◆ **Task item**
Only the number is wanted: tally the lines below that contain the word "preds".

◆ **Supplied records**
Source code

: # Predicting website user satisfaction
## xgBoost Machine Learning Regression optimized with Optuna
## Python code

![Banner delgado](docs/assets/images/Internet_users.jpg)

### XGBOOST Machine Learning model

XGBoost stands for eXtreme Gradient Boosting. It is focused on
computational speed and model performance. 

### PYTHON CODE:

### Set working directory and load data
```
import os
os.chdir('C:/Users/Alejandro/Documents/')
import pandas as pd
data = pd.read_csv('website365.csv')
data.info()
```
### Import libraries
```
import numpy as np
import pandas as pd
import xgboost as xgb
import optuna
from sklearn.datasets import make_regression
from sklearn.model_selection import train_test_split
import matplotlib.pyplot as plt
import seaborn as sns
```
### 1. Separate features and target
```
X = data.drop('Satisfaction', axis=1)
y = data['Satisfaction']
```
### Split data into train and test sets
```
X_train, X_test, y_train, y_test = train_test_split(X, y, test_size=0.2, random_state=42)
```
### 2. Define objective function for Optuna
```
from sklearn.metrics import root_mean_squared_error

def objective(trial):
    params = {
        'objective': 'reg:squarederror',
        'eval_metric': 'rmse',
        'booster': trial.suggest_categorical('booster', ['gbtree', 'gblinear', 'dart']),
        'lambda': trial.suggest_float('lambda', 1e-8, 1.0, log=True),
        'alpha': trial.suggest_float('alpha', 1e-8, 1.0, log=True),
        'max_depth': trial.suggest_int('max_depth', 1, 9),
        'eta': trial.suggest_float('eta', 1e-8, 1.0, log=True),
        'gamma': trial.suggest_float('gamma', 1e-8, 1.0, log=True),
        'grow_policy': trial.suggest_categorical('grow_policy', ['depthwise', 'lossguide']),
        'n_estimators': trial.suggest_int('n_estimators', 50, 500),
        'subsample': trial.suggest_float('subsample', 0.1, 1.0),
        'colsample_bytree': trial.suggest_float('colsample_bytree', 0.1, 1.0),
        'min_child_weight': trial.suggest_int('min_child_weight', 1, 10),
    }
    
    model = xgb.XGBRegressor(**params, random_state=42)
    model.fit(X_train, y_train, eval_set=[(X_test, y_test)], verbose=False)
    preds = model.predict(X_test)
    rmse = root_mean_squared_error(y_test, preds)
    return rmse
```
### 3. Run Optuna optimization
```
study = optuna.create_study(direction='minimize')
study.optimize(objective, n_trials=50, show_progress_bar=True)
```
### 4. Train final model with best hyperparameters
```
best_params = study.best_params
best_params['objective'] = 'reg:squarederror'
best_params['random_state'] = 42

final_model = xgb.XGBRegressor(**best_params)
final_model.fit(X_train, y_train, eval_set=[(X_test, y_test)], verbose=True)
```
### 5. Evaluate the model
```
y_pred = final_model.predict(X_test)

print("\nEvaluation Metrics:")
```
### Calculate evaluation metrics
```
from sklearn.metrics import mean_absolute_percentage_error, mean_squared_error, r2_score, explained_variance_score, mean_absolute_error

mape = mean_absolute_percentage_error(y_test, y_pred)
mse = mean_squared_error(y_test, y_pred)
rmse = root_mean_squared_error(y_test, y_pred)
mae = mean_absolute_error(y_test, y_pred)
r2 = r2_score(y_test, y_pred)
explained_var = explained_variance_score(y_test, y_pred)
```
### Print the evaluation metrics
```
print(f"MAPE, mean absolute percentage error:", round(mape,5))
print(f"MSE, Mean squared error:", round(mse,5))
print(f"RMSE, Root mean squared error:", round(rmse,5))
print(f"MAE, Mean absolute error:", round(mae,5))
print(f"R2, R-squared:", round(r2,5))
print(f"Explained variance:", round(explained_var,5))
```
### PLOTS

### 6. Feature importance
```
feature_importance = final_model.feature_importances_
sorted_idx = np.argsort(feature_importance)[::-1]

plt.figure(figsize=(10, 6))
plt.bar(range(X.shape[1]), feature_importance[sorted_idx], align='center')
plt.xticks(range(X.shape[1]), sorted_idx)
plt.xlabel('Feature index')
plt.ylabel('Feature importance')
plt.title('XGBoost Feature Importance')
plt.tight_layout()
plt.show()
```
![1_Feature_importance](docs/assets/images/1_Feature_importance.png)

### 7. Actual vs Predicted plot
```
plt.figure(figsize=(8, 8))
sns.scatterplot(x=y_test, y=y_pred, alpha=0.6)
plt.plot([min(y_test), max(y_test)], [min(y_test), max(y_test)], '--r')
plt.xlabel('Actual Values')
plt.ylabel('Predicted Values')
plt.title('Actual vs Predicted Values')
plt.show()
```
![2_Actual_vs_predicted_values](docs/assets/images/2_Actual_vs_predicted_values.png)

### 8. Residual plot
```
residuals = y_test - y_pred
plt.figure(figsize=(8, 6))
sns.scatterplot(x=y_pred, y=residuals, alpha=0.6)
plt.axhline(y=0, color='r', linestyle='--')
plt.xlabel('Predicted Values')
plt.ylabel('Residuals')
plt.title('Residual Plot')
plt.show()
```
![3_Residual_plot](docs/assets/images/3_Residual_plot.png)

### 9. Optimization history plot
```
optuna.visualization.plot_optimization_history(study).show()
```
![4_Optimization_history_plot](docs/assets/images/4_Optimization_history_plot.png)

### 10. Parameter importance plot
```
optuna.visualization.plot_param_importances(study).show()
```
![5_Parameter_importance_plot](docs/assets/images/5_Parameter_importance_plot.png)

◆ **Solution to the problem**
2